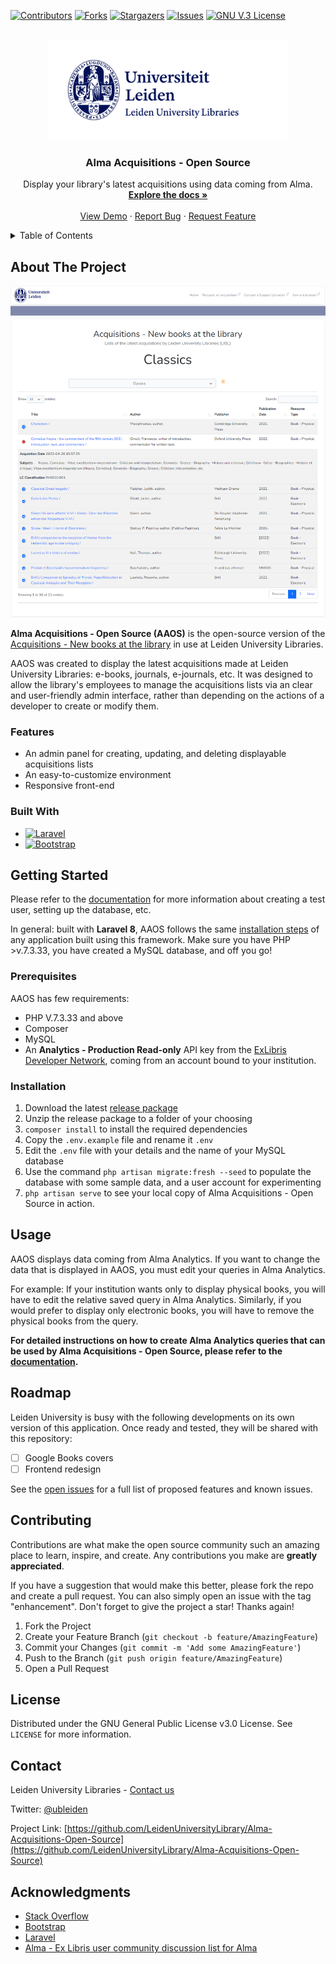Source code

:[![Contributors][contributors-shield]][contributors-url]
[![Forks][forks-shield]][forks-url]
[![Stargazers][stars-shield]][stars-url]
[![Issues][issues-shield]][issues-url]
[![GNU V.3 License][license-shield]][license-url]

<br />
<div align="center">
  <a href="https://github.com/LeidenUniversityLibrary/Alma-Acquisitions-Open-Source">
    <img src="README/ul_logo.png" alt="Leiden University Libraries Logo" height="160">
  </a>

<h3 align="center">Alma Acquisitions - Open Source</h3>

  <p align="center">
    Display your library's latest acquisitions using data coming from Alma.
    <br />
    <!--TODO-->
    <a href="[#](https://acquisitions.library.universiteitleiden.nl/latest)"><strong>Explore the docs »</strong></a>
    <br />
    <br />
    <a href="https://acquisitions.library.universiteitleiden.nl">View Demo</a>
    ·
    <a href="https://github.com/LeidenUniversityLibrary/Alma-Acquisitions-Open-Source/issues">Report Bug</a>
    ·
    <a href="https://github.com/LeidenUniversityLibrary/Alma-Acquisitions-Open-Source/issues">Request Feature</a>
  </p>
</div>

<details>
  <summary>Table of Contents</summary>
  <ol>
    <li>
      <a href="#about-the-project">About The Project</a>
      <ul>
        <li><a href="#built-with">Built With</a></li>
      </ul>
    </li>
    <li>
      <a href="#getting-started">Getting Started</a>
      <ul>
        <li><a href="#prerequisites">Prerequisites</a></li>
        <li><a href="#installation">Installation</a></li>
      </ul>
    </li>
    <li><a href="#usage">Usage</a></li>
    <li><a href="#roadmap">Roadmap</a></li>
    <li><a href="#contributing">Contributing</a></li>
    <li><a href="#license">License</a></li>
    <li><a href="#contact">Contact</a></li>
    <li><a href="#acknowledgments">Acknowledgments</a></li>
  </ol>
</details>

## About The Project

[![Alma Acquisitions - Open Source][product-screenshot]](https://acquisitions.library.universiteitleiden.nl)

**Alma Acquisitions - Open Source (AAOS)** is the open-source version of the [Acquisitions - New books at the library](https://acquisitions.library.universiteitleiden.nl) in use at Leiden University Libraries.

AAOS was created to display the latest acquisitions made at Leiden University Libraries: e-books, journals, e-journals, etc. It was designed to allow the library's employees to manage the acquisitions lists via an clear and user-friendly admin interface, rather than depending on the actions of a developer to create or modify them.

### Features

* An admin panel for creating, updating, and deleting displayable acquisitions lists
* An easy-to-customize environment
* Responsive front-end

### Built With

* [![Laravel][Laravel.com]][Laravel-url]
* [![Bootstrap][Bootstrap.com]][Bootstrap-url]

## Getting Started

 Please refer to the [documentation](https://acquisitions.library.universiteitleiden.nl/latest) for more information about creating a test user, setting up the database, etc.

In general: built with **Laravel 8**, AAOS follows the same [installation steps](https://laravel.com/docs/8.x/installation) of any application built using this framework. Make sure you have PHP >v.7.3.33, you have created a MySQL database, and off you go!

### Prerequisites

AAOS has few requirements:

* PHP V.7.3.33 and above
* Composer
* MySQL
* An **Analytics - Production Read-only** API key from the [ExLibris Developer Network](https://developers.exlibrisgroup.com/), coming from an account bound to your institution.

### Installation

1. Download the latest [release package](https://github.com/orgs/LeidenUniversityLibrary/packages?repo_name=Alma-Acquisitions-Open-Source)
2. Unzip the release package to a folder of your choosing
3. ```composer install``` to install the required dependencies
4. Copy the ```.env.example``` file and rename it ```.env```
5. Edit the ```.env``` file with your details and the name of your MySQL database
6. Use the command ```php artisan migrate:fresh --seed``` to populate the database with some sample data, and a user account for experimenting
7. ```php artisan serve``` to see your local copy of Alma Acquisitions - Open Source in action.

## Usage

AAOS displays data coming from Alma Analytics. If you want to change the data that is displayed in AAOS, you must edit your queries in Alma Analytics.

For example:
If your institution wants only to display physical books, you will have to edit the relative saved query in Alma Analytics.
Similarly, if you would prefer to display only electronic books, you will have to remove the physical books from the query.

**For detailed instructions on how to create Alma Analytics queries that can be used by Alma Acquisitions - Open Source, please refer to the [documentation](https://example.com).**

## Roadmap

Leiden University is busy with the following developments on its own version of this application. Once ready and tested, they will be shared with this repository:

* [ ] Google Books covers
* [ ] Frontend redesign

See the [open issues](https://github.com/LeidenUniversityLibrary/Alma-Acquisitions-Open-Source/issues) for a full list of proposed features and known issues.

## Contributing

Contributions are what make the open source community such an amazing place to learn, inspire, and create. Any contributions you make are **greatly appreciated**.

If you have a suggestion that would make this better, please fork the repo and create a pull request. You can also simply open an issue with the tag "enhancement".
Don't forget to give the project a star! Thanks again!

1. Fork the Project
2. Create your Feature Branch (`git checkout -b feature/AmazingFeature`)
3. Commit your Changes (`git commit -m 'Add some AmazingFeature'`)
4. Push to the Branch (`git push origin feature/AmazingFeature`)
5. Open a Pull Request

## License

Distributed under the GNU General Public License v3.0 License. See `LICENSE` for more information.

## Contact

Leiden University Libraries - [Contact us](https://www.library.universiteitleiden.nl/about-us/contact)

Twitter: [@ubleiden](https://twitter.com/ubleiden)

Project Link: [https://github.com/LeidenUniversityLibrary/Alma-Acquisitions-Open-Source](https://github.com/LeidenUniversityLibrary/Alma-Acquisitions-Open-Source)

## Acknowledgments

* [Stack Overflow][Stackoverflow-url]
* [Bootstrap][Bootstrap-url]
* [Laravel][Laravel-url]
* [Alma - Ex Libris user community discussion list for Alma](https://exlibrisusers.org/listinfo/alma)

<!-- MARKDOWN LINKS & IMAGES -->
<!-- https://www.markdownguide.org/basic-syntax/#reference-style-links -->
[contributors-shield]: https://img.shields.io/github/contributors/LeidenUniversityLibrary/Alma-Acquisitions-Open-Source.svg?style=for-the-badge
[contributors-url]: https://github.com/LeidenUniversityLibrary/Alma-Acquisitions-Open-Source/graphs/contributors
[forks-shield]: https://img.shields.io/github/forks/LeidenUniversityLibrary/Alma-Acquisitions-Open-Source.svg?style=for-the-badge
[forks-url]: https://github.com/LeidenUniversityLibrary/Alma-Acquisitions-Open-Source/network/members
[stars-shield]: https://img.shields.io/github/stars/LeidenUniversityLibrary/Alma-Acquisitions-Open-Source.svg?style=for-the-badge
[stars-url]: https://github.com/LeidenUniversityLibrary/Alma-Acquisitions-Open-Source/stargazers
[issues-shield]: https://img.shields.io/github/issues/LeidenUniversityLibrary/Alma-Acquisitions-Open-Source.svg?style=for-the-badge
[issues-url]: https://github.com/LeidenUniversityLibrary/Alma-Acquisitions-Open-Source/issues
[license-shield]: https://img.shields.io/github/license/LeidenUniversityLibrary/Alma-Acquisitions-Open-Source.svg?style=for-the-badge
[license-url]: https://github.com/LeidenUniversityLibrary/Alma-Acquisitions-Open-Source/blob/master/LICENSE.txt
[linkedin-shield]: https://img.shields.io/badge/-LinkedIn-black.svg?style=for-the-badge&logo=linkedin&colorB=555
[linkedin-url]: https://linkedin.com/in/linkedin_username
[product-screenshot]: README/screenshot.png
[Laravel.com]: https://img.shields.io/badge/Laravel-FF2D20?style=for-the-badge&logo=laravel&logoColor=white
[Laravel-url]: https://laravel.com
[Bootstrap.com]: https://img.shields.io/badge/Bootstrap-563D7C?style=for-the-badge&logo=bootstrap&logoColor=white
[Bootstrap-url]: https://getbootstrap.com
[Stackoverflow-url]: https://stackoverflow.com/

--*--

Problem to solve » Note how many lines in the listing above contain the word "package" and give only that number.

Task solution » 2